■ **Assigned task**: Print each line from the start of the records below up through the line where "Feel free to fork." is found, exactly as given.

■ **Data in this exercise**:
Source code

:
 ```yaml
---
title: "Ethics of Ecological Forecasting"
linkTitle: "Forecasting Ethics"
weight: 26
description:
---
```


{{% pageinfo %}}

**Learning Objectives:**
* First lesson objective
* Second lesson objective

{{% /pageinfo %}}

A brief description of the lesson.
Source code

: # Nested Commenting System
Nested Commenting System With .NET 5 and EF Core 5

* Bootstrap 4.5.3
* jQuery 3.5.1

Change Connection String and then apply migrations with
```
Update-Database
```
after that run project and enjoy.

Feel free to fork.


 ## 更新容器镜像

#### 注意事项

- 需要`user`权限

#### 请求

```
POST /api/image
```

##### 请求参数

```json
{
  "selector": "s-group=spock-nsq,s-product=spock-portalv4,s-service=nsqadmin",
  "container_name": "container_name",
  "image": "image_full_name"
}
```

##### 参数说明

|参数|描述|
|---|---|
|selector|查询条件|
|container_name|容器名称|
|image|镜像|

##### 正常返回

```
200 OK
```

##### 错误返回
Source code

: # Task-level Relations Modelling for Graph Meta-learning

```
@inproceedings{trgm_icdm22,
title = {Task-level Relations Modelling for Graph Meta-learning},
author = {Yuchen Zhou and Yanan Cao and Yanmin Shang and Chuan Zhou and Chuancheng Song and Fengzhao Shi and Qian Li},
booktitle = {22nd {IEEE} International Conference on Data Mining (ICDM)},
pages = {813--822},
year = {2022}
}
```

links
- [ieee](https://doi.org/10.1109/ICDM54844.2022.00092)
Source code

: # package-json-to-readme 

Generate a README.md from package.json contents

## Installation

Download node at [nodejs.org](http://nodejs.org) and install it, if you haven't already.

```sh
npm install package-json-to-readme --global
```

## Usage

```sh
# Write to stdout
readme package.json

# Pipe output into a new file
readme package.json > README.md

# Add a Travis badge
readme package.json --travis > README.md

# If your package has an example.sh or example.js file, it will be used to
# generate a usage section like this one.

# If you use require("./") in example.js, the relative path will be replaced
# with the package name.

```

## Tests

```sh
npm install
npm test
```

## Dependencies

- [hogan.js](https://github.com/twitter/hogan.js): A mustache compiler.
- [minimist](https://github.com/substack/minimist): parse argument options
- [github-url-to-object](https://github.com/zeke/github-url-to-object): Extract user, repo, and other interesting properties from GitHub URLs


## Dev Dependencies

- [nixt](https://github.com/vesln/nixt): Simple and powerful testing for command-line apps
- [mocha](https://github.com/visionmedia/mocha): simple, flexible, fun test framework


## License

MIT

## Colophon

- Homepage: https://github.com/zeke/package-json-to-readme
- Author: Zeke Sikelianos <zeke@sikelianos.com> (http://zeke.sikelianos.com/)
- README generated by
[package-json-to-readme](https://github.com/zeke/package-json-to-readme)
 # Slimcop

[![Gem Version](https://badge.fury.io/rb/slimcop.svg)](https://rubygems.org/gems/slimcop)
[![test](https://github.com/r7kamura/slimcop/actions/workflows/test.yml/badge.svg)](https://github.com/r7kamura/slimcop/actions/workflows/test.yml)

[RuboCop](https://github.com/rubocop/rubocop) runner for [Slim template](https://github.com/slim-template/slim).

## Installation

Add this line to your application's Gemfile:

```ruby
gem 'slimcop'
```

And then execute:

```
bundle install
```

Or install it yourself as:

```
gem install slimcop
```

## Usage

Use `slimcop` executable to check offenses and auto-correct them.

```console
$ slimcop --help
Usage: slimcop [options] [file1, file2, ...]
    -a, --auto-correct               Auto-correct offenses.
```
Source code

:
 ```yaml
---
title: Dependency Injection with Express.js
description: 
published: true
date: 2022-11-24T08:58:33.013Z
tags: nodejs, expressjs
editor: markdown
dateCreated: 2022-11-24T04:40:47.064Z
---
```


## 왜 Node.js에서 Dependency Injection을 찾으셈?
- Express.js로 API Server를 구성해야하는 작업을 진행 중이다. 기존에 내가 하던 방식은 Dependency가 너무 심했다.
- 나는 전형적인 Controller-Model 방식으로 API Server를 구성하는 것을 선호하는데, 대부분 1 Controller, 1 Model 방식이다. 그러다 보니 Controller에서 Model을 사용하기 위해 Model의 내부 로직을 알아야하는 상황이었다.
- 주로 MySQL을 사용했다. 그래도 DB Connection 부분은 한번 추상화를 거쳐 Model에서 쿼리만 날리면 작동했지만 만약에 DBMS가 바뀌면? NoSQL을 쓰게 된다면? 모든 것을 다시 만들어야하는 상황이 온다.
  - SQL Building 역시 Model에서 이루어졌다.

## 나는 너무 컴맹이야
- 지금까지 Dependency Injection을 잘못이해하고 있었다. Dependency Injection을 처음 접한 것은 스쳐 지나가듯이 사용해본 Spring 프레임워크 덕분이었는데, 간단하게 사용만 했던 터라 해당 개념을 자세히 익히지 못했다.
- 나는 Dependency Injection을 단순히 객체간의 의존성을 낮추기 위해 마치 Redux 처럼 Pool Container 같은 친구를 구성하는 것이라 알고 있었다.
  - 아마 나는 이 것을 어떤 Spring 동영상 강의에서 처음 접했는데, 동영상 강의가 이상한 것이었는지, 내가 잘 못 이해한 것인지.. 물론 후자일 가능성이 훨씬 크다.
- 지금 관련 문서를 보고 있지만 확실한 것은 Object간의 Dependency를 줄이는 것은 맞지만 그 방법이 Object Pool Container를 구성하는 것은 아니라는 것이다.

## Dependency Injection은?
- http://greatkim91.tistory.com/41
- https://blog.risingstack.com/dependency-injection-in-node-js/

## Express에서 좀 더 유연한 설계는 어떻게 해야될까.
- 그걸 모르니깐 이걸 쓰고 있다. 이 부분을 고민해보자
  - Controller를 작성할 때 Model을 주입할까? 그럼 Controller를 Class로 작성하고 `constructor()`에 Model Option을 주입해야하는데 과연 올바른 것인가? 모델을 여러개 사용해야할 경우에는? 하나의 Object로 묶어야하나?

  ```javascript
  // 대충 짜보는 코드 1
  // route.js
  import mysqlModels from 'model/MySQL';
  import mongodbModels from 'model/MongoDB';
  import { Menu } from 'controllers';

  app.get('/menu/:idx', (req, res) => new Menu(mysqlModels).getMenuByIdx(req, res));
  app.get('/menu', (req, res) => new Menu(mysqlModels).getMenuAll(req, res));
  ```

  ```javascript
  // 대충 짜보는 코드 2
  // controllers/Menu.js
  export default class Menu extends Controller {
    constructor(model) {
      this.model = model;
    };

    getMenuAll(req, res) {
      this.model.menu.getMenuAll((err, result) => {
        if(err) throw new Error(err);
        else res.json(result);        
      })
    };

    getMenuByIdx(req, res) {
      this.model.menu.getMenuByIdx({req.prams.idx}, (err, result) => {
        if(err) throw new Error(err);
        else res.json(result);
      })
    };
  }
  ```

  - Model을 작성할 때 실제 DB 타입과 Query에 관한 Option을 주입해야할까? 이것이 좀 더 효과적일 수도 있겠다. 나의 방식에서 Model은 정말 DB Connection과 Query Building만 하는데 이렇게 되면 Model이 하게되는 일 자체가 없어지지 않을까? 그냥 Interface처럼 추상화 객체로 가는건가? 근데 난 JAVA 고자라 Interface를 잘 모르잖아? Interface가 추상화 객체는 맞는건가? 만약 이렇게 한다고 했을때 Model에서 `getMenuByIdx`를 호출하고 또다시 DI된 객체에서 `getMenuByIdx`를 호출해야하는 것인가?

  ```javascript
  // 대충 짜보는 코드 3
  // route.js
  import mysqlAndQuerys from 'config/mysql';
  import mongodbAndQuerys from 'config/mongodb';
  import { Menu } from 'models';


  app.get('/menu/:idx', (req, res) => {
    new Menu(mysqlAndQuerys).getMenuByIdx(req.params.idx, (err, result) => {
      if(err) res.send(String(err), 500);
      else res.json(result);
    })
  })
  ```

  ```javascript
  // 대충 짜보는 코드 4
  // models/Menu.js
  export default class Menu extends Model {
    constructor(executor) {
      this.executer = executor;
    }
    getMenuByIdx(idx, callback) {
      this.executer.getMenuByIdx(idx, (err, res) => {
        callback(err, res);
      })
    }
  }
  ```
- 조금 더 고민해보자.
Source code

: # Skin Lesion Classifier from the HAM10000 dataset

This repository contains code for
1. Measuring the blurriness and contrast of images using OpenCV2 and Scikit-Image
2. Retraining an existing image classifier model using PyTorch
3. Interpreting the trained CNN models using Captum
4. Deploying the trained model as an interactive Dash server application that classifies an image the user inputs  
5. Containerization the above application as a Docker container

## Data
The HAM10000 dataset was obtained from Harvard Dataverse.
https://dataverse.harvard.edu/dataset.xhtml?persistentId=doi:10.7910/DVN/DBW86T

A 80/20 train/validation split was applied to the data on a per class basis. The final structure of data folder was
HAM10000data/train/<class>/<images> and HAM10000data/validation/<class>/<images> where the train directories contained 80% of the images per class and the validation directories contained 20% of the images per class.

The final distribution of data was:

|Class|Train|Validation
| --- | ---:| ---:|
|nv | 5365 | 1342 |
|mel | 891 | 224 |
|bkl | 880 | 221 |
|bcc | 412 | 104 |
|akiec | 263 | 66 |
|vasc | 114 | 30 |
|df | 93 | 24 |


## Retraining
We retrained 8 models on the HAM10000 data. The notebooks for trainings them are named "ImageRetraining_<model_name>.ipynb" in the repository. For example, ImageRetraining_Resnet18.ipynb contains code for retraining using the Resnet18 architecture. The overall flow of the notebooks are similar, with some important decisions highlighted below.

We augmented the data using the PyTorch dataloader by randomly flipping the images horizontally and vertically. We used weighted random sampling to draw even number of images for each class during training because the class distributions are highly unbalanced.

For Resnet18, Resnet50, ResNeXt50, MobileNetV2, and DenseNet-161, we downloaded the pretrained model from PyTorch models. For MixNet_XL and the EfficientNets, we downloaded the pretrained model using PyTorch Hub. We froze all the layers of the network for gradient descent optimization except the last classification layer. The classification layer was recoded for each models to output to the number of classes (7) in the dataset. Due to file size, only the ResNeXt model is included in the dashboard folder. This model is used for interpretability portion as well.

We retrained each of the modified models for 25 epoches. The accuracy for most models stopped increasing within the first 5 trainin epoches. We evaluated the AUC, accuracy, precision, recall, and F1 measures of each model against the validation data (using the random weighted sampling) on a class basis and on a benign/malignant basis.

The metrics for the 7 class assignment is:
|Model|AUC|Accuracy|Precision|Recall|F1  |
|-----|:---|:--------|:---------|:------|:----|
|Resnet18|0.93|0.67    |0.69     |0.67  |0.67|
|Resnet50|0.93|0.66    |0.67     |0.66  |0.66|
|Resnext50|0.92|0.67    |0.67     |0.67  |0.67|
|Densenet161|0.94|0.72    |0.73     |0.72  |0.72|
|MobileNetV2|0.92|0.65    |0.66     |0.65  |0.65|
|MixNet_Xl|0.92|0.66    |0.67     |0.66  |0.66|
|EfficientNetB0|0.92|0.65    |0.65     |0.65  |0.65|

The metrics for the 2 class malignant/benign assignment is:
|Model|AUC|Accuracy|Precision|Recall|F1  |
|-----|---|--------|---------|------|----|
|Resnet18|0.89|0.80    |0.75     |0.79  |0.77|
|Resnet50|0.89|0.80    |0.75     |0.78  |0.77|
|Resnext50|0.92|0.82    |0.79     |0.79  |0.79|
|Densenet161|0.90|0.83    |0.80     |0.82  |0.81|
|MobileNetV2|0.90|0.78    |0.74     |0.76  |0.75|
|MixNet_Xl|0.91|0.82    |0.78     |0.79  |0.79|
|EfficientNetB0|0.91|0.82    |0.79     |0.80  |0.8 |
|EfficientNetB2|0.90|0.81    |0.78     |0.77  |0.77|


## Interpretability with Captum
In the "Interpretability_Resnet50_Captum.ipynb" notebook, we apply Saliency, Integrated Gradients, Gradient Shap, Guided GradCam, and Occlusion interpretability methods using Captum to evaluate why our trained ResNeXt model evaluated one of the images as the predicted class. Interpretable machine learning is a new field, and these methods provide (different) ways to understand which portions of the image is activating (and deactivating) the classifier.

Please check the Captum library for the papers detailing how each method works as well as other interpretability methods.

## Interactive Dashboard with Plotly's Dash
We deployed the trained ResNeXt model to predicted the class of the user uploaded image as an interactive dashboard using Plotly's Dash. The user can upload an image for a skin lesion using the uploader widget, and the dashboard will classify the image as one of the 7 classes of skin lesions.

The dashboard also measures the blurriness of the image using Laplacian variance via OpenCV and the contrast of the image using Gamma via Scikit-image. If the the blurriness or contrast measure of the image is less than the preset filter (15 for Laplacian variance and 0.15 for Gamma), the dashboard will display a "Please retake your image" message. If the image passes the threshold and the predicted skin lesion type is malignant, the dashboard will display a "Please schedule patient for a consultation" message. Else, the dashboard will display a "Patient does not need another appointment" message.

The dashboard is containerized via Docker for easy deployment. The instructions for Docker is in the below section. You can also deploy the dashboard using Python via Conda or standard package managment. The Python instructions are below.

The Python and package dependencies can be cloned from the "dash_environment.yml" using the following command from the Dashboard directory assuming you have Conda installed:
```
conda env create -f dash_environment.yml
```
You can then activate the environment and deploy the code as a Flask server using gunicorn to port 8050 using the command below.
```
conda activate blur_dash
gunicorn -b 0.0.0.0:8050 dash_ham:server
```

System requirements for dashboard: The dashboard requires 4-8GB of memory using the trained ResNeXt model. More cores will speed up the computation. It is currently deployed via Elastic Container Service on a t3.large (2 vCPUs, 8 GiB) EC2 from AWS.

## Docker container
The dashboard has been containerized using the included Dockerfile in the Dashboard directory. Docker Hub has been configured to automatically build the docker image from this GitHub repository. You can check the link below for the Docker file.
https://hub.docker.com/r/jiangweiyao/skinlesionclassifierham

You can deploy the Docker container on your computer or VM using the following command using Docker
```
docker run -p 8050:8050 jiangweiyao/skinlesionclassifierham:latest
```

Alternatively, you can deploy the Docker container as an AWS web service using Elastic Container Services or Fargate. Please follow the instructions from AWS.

■ **Written solution**:
Source code

:
 ```yaml
---
title: "Ethics of Ecological Forecasting"
linkTitle: "Forecasting Ethics"
weight: 26
description:
---
```


{{% pageinfo %}}

**Learning Objectives:**
* First lesson objective
* Second lesson objective

{{% /pageinfo %}}

A brief description of the lesson.
Source code

: # Nested Commenting System
Nested Commenting System With .NET 5 and EF Core 5

* Bootstrap 4.5.3
* jQuery 3.5.1

Change Connection String and then apply migrations with
```
Update-Database
```
after that run project and enjoy.

Feel free to fork.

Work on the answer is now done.